Less than a week after President Donald Trump rallied the world behind ending the violence in Syria, he will meet with the top civilian leader of NATO, an organization he criticized during the campaign as “obsolete.”
The top issues will still likely be how much allies are contributing when NATO Secretary-General Jens Stoltenberg visits the White House for a bilateral meeting with Trump Wednesday. The two will also hold a joint press conference. While contributions will be the priority, issues pertaining to the Middle East, Syria, and the Islamic State will also be high on the agenda.
Just before his inauguration, Trump reiterated his view about NATO member countries not investing enough in their own defense. Under the agreement, member nations pledge to spend 2 percent of their gross domestic product on defense. However, many fail to meet their obligations.
“This will be a big opportunity for the president to establish himself as the leader of NATO,” Alexander Vershbow, a former deputy secretary of NATO, told The Daily Signal. “Clearly the No. 1 issue will be defense spending.”
Next year, eight of NATO’s 28 member nations are projected to meet the 2 percent of GDP goal.
The previous goal was for each member nation to spend 3 percent on defense, which was determined in 1997. In 2006, that goal declined to 2 percent, Vershbow said.
A second priority will be addressing what the alliance can do in the Middle East, said Vershbow, who was a U.S. ambassador to Russia and South Korea under the George W. Bush administration, and ambassador to NATO during the Bill Clinton administration.
“For the sake of NATO’s future, it will have to focus on terrorism,” Vershbow said.
Vershbow noted the alliance has provided assistance in Afghanistan for the last 15 years. But, he said, NATO has provided only minimal training in Iraq and Jordan for those countries to be self-sufficient against the Islamic State. He said NATO is capable of doing more if asked.
Last week, Stoltenberg backed Trump’s strike against Syria and the government of dictator Bashar Assad. He stated: “NATO considers the use of chemical weapons as a threat to international peace and security. NATO supports all international efforts aimed at achieving peace and a political solution in Syria.”
There could be limits on NATO’s role in Syria, Thomas Spoehr, director of the Center for National Defense at The Heritage Foundation, told The Daily Signal.

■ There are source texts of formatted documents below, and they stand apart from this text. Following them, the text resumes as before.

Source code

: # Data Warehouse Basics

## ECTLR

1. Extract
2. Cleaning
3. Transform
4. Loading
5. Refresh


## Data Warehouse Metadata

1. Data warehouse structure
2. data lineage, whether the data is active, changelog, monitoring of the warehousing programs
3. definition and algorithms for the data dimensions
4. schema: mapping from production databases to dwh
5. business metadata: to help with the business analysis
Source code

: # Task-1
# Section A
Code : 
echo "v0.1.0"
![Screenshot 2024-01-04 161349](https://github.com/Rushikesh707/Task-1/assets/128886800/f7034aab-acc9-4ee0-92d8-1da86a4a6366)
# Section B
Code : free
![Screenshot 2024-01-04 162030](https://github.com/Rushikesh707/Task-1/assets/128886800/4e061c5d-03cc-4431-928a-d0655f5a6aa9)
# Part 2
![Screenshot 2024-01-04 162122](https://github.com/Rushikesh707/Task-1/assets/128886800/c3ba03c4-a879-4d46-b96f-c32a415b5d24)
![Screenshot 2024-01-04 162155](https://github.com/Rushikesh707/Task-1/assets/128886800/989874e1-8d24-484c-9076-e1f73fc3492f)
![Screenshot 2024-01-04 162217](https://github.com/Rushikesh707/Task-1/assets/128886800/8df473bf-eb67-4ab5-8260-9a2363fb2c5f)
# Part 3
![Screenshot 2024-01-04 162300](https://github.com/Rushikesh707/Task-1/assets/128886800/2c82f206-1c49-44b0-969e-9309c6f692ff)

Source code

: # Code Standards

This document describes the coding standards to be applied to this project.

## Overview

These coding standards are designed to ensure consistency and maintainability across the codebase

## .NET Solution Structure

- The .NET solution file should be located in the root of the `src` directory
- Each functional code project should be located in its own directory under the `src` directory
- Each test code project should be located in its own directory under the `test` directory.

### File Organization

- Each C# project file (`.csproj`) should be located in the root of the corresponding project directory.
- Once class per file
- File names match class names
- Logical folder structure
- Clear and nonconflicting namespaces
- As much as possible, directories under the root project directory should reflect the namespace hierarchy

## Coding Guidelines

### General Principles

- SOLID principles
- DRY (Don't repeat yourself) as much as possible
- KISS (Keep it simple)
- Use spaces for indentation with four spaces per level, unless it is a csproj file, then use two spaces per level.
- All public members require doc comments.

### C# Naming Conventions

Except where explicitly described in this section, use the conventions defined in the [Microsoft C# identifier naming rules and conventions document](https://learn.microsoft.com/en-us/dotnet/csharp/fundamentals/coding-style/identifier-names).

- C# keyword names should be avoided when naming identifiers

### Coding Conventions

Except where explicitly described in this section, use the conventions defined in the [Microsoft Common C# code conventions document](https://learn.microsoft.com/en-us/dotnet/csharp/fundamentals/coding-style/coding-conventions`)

Spoehr said that NATO may not have a direct role in Syria. But, he said, member nations, as well as U.S. like-minded countries in the Middle East, would likely join the United States against the Assad regime.
Trump seems to have “evolved as a leader” on international affairs, Spoehr said, stepping away from a dismissive attitude toward NATO. That could be a result of listening to his Cabinet members, Secretary of State Rex Tillerson, and Defense Secretary James Mattis.
“We don’t hear him talking about NATO as obsolete and freeloaders,” Spoehr said. “We have heard administrations talking for years about NATO members [paying their fair share]. None have been as forceful and Trump. It does seem we are seeing a change in trends.”
During an April 2016 campaign speech on foreign policy, Trump said:
In NATO, for instance, only four of 28 other member countries, besides America, are spending the minimum required 2 percent of GDP on defense. We have spent trillions of dollars over time—on planes, missiles, ships, equipment—building up our military to provide a strong defense for Europe and Asia. The countries we are defending must pay for the cost of this defense—and, if not, the U.S. must be prepared to let these countries defend themselves.
When asked during a CNN town hall in March 2016, “Do you think the United States needs to rethink involvement in NATO?” Trump responded, “Yes, because it’s costing us too much money. And frankly, they have to put up more money. They’re going to have to put some up also. We’re paying disproportionately. It’s too much. And frankly, it’s a different world than it was when we originally conceived of the idea.”
Trump also told Bloomberg News during his presidential campaign, “NATO may be obsolete. NATO was set up a long time ago … We were a rich nation then. We had nothing but money. We had nothing but power, and you know, far more than we have today.” He continued that NATO “doesn’t really help us.”
Though his critics accused him of wanting to leave NATO, FactCheck.org stated that was not the case.